Re: Need a good bullet for subsonic hunting
The expansion is not the only mechanism working here, keeping the bullet in 1 piece and drilling a hole through the animal with huge penetration capability is important.
The hard cast 30's that I've shot deer with don't need to expand in order to drill through 18" of soft tissue, a couple shoulder blades and destroy all the organs in between.
The benefit to that over a conventional setup is that the slow velocity doesn't destroy the front 1/3 of the animal from hydrostatic shock.
With two broken shoulders, 2 punctured lungs and usually a sliced up heart they don't go very far.
The farthest "runner" that my dad and I have ever had from a subsonic shot was 125yd. She made it far enough to dive into the pines on the edge of my parents' property and left a good blood trail the whole way.
The ballistic tips don't work as well as the stuff I'm using, the sharp nose on them slices through and creates a wound channel that tends to be self-closing IME. You must hit the vitals HARD to get a blood trail. If you're going to use that bullet take short range head or base of the neck shots. Make sure that the animal is going down immediately.
A big, fat meplat with a short nose makes for a great hole drilling bullet; which is why I suggested above to turn the 210 Bergers backwards. No, they don't expand that way, but they do just drill right through and hit the lungs and vitals in a manner that asphyxiation happens quickly.
Sam, I'll try to remember to bring along the 44cal that I mentioned above next time you'll be at a match, or some loaded rounds you can take a look at. Once you see them I think it'll change your outlook on the lethality that I'm sure of.

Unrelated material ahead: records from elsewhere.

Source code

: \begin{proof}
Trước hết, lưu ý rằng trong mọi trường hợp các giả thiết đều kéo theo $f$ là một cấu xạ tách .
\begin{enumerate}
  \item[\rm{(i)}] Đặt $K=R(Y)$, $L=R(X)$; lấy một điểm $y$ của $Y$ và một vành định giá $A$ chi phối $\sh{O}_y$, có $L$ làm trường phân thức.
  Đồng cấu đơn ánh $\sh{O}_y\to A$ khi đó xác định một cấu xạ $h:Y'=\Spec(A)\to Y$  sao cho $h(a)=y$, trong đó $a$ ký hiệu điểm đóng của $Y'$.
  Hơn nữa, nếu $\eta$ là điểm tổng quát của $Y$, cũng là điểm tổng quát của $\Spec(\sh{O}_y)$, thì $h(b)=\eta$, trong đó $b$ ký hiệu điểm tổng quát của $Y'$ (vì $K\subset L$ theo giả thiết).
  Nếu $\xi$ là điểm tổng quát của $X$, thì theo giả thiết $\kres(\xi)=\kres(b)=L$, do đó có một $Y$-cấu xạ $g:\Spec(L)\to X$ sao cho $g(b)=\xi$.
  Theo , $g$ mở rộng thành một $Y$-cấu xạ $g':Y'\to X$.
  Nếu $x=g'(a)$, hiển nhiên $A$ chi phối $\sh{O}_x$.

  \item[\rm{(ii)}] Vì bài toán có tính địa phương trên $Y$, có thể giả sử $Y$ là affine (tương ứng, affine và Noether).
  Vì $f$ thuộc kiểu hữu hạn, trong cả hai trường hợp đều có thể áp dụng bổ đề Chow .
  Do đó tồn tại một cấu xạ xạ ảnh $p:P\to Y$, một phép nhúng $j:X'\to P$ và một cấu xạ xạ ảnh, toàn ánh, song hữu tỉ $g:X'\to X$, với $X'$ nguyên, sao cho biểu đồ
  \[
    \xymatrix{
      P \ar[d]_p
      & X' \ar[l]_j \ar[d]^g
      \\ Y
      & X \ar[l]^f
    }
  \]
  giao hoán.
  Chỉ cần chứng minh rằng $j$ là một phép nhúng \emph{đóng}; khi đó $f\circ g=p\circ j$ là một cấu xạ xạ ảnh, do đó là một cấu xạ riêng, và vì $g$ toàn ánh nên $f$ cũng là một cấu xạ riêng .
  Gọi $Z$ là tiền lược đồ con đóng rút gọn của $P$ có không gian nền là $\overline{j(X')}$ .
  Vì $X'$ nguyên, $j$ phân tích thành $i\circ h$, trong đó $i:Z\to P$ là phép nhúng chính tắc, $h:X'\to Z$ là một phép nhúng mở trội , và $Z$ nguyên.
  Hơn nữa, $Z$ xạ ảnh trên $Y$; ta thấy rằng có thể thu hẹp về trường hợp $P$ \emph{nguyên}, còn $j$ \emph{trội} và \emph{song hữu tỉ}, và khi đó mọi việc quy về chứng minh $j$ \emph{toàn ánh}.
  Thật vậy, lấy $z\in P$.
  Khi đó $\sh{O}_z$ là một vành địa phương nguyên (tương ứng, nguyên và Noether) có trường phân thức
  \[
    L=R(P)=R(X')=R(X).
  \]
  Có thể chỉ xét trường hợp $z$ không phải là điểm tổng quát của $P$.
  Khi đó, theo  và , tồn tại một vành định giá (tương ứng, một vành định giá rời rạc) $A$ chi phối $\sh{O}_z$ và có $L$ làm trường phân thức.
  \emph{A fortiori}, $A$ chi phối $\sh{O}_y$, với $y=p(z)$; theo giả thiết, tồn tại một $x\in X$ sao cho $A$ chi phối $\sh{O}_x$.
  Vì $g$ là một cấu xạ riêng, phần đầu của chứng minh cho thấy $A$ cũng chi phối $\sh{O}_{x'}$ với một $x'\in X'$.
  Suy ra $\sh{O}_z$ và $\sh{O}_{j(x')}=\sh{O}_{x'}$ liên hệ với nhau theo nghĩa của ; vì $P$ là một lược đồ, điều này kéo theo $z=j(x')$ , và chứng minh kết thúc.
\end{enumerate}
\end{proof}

Subsonics at the muzzle from a 220gr RN have about 500FPE, which is more than a full bore, HOT loaded 357mag does and it's getting up there with the DoubleTap 10mm ammo.
From a heavy 44c bullet there's 1000FPE on tap and I have been unable to recover a bullet in 10years of hunting with them. They go through and don't have appeared to slow down much, phenomenal penetration and wound channel that's almost 1/2" across, the blood trail is always clear (unless I take a head shot, then it doesn't much matter anyway).